Son père, Lion, était un juif sionista très nationaliste et ortodoxe qu'a plaidé par educar à son fils en hebreo; sa mère, Fritzi, était une ávida lectrice de littérature en allemand et a fait de cette langue la langue de maison. Après son Bar Mitzvah en 1933, Paul a abandonné le Sionismo joins avec son éducation formelle en hebreo, a milité activement dans les organisations socialistes juives et il a soutenu la cause de la République dans la Guerre Civile Espagnole. Sa tante Mine, qu'habitait avec sa famille en Czernowitz, a émigré à la Palestine en 1934.
En 1938 il est parti à étudier médecine à Tours, la France, mais retornó à Chernivtsi pour étudier littérature et langues románicas. En 1941 les troupes nazies ils ont occupé la région et ils ont regroupé aux juifs en guetos, de sorte qu'en 1942, tandis qu'étudiait dans l'université de sa ville natale, ses pères ils ont été deportados à champs d'extermination; son père a péri de tifus et sa mère assassinée, alors qu'il a été recluido dans un champ de travail en Moldavie. En étant libéré en 1944, est parti à Bucarest, où il a travaillé dans un éditorial. Il a abandonné la Roumanie en 1947 pour passer une brève saison à Vienne, où il a publié son premier livre, Der Sand aus donnent Urnen.
En 1948 il s'a déplacé à la France, il a obtenu la nationalité et impartió classes d'allemand dans la École Normale Supérieure de Paris. Il a marié avec la peintre Gisèle Celan-Lestrange, née dans le sein d'une vieille famille aristocrática, conservatrice et très religieuse, de celle qui a eu deux fils (le premier mort aux peu d'ans) et qu'il a subi sévèrement les infidélités de son époux avec la poetisa Ingeborg Bachmann. Il a habité à cheval entre Paris, l'Allemagne, la Suisse et l'Israël. à Genève a travaillé comme traducteur de textes politique-administratifs, comme Juillet Cortázar.

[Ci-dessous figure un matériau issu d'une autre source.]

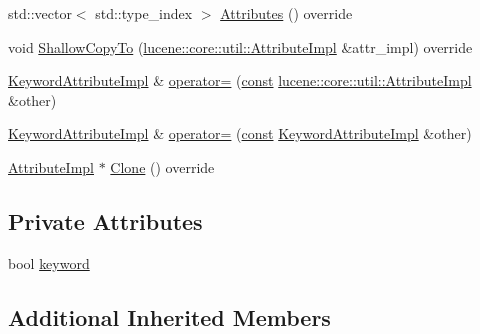 \begin{DoxyCompactItemize}
\item 
std\+::vector$<$ std\+::type\+\_\+index $>$ \mbox{\hyperlink{classlucene_1_1core_1_1analysis_1_1tokenattributes_1_1KeywordAttributeImpl_af338dde5485b5feb1b467fc07534f5cc}{Attributes}} () override
\item 
void \mbox{\hyperlink{classlucene_1_1core_1_1analysis_1_1tokenattributes_1_1KeywordAttributeImpl_a83f442881b35bc26a6edb2e04beeb58a}{Shallow\+Copy\+To}} (\mbox{\hyperlink{classlucene_1_1core_1_1util_1_1AttributeImpl}{lucene\+::core\+::util\+::\+Attribute\+Impl}} \&attr\+\_\+impl) override
\item 
\mbox{\hyperlink{classlucene_1_1core_1_1analysis_1_1tokenattributes_1_1KeywordAttributeImpl}{Keyword\+Attribute\+Impl}} \& \mbox{\hyperlink{classlucene_1_1core_1_1analysis_1_1tokenattributes_1_1KeywordAttributeImpl_a30228ce41cc678c1cb85c2fb1179f447}{operator=}} (\mbox{\hyperlink{ZlibCrc32_8h_a2c212835823e3c54a8ab6d95c652660e}{const}} \mbox{\hyperlink{classlucene_1_1core_1_1util_1_1AttributeImpl}{lucene\+::core\+::util\+::\+Attribute\+Impl}} \&other)
\item 
\mbox{\hyperlink{classlucene_1_1core_1_1analysis_1_1tokenattributes_1_1KeywordAttributeImpl}{Keyword\+Attribute\+Impl}} \& \mbox{\hyperlink{classlucene_1_1core_1_1analysis_1_1tokenattributes_1_1KeywordAttributeImpl_a26caf7be7512728452c2a5496788c39c}{operator=}} (\mbox{\hyperlink{ZlibCrc32_8h_a2c212835823e3c54a8ab6d95c652660e}{const}} \mbox{\hyperlink{classlucene_1_1core_1_1analysis_1_1tokenattributes_1_1KeywordAttributeImpl}{Keyword\+Attribute\+Impl}} \&other)
\item 
\mbox{\hyperlink{classlucene_1_1core_1_1util_1_1AttributeImpl}{Attribute\+Impl}} $\ast$ \mbox{\hyperlink{classlucene_1_1core_1_1analysis_1_1tokenattributes_1_1KeywordAttributeImpl_a59d16bdfa3c456ebcd8b3ae90279cd7b}{Clone}} () override
\end{DoxyCompactItemize}
\subsection*{Private Attributes}
\begin{DoxyCompactItemize}
\item 
bool \mbox{\hyperlink{classlucene_1_1core_1_1analysis_1_1tokenattributes_1_1KeywordAttributeImpl_a126e0c7f8c8c863cc2600f89ebade88d}{keyword}}
\end{DoxyCompactItemize}
\subsection*{Additional Inherited Members}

Il s'est beaucoup écrit sur l'historique desencuentro entre Celan et Martin Heidegger, qu'a eu son importance (Celan attendait probablement d'Heidegger, que s'était intéressé dans son oeuvre, un geste de regret explicite sur sa relation avec le nazisme, que le filósofo n'a pas su ou il n'a pas voulu faire). Pourtant, au cap soit peut-être seulement un événement relativement trivial dans la gestation et devenir de son oeuvre comparé, par cas, avec ses relations adúlteras avec la poetisa Ingeborg Bachmann ou ses terribles premiers conatos de suicide, donc le poète a commencé à subir fortes dépressions depuis 1962 et il a été sur le point d'estrangular à son épouse. Devant la croissante gravité de ses crises, Celan a accepté se faire internar en des cliniques privées et, malgré l'arrivé, a soutenu un ample et affectueux epistolario avec son épouse et son fils Eric.

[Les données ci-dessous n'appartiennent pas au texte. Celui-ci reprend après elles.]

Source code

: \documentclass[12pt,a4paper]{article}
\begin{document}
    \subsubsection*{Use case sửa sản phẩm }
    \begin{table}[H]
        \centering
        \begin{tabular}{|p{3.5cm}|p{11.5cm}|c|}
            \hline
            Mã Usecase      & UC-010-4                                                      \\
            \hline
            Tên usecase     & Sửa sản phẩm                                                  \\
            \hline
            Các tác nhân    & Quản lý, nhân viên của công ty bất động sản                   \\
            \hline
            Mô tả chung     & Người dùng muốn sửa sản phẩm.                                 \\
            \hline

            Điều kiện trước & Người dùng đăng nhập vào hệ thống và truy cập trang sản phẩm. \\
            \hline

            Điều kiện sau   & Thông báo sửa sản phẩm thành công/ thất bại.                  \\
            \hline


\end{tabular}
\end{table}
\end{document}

Il a traduit du français, le russe, le anglais, l'allemand et l'hebreo; ses oeuvres ses plus importantes en ce champ ont été la version à l'allemand des oeuvres de Arthur Rimbaud, Osip Mandelstam et Emil Cioran. Son premier recueil de poèmes, Amapola et mémoire (1952), comprend son poème son plus célébré, Todesfugue, traduit comme Mort en fuite ou Fuite de la mort (1948), une description du champ d'extermination nazie d'Auschwitz-Birkenau que calca la structure musicale de la fuite. Ils sont aussi des cimes importantes de sa lyrique les livres je Change d'haleine (1967) et Hebras du soleil (1968).

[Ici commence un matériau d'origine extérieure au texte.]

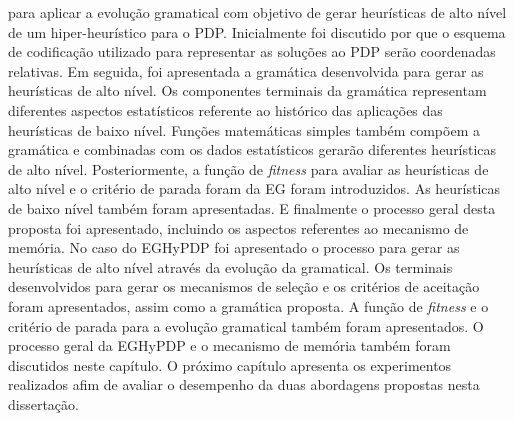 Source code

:  para aplicar a evolução gramatical com objetivo de gerar heurísticas de alto nível de um  hiper-heurístico para o PDP. Inicialmente foi discutido por que o esquema de codificação utilizado para representar as soluções ao PDP serão coordenadas relativas. Em seguida, foi apresentada a gramática desenvolvida para gerar as heurísticas de alto nível. Os componentes terminais da gramática representam diferentes aspectos estatísticos referente ao histórico das aplicações das heurísticas de baixo nível. Funções matemáticas simples também compõem a gramática e combinadas com os dados estatísticos gerarão diferentes heurísticas de alto nível. Posteriormente, a função de \textit{fitness} para avaliar as heurísticas de alto nível e o critério de parada foram da EG foram introduzidos. As heurísticas de baixo nível também foram apresentadas. E finalmente o processo geral desta proposta foi apresentado, incluindo os aspectos referentes ao mecanismo de memória. No caso do EGHyPDP foi apresentado o processo para gerar as heurísticas de alto nível através da evolução da gramatical. Os terminais desenvolvidos para gerar os mecanismos de seleção e os critérios de aceitação foram apresentados, assim como a gramática proposta. A função de \textit{fitness} e o critério de parada para a evolução gramatical também foram apresentados. O processo geral da EGHyPDP e o mecanismo de memória também foram discutidos neste capítulo. O próximo capítulo apresenta os experimentos realizados afim de avaliar o desempenho da duas abordagens propostas nesta dissertação.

En total, son oeuvre poétique, composée entre 1938 et 1970, comprend quelques 800 poèmes. Son esthétique, influencée par le surréalisme, riche en des images bibliques et de difficile traduction au castillan, spécialement dans sa dernière époque, exprime le sentiment existentiel de l'absurde de la vie moderne et l'impossibilité de la communication, et il se fait face à avec angoisse au paradoxe d'exprimer l'agonie juive dans la langue de l'exterminador. À la fin de sa vie, ses vers ils se reviennent de plus en plus crípticos, faits faillite et monosilábicos, en se comparant en vrai senti à la musique de Anton Webern. Pour quelques Celan essayait desestructurar la langue allemande.
Propriétaire d'une langue poétique exceptionnelle par la virtuosité et flexibilité de son mot, son oeuvre a été publiée néanmoins très marginalmente et l'éditorial Gallimard a rejeté la publication de la même. Il assume des traditions littéraires très diverses je joins à des données teológicos (en particulière la mystique juive, à celle que a accédé grâce à Scholem), philosophiques, scientifiques, historiques et personnels, en transformant à son oeuvre en quelque chose complexe et arcano pour le lecteur frívolo. George Steiner a été le premier en affirmer que Celan était le premier poète en langue allemande plus importante de la deuxième moitié du siècle XX.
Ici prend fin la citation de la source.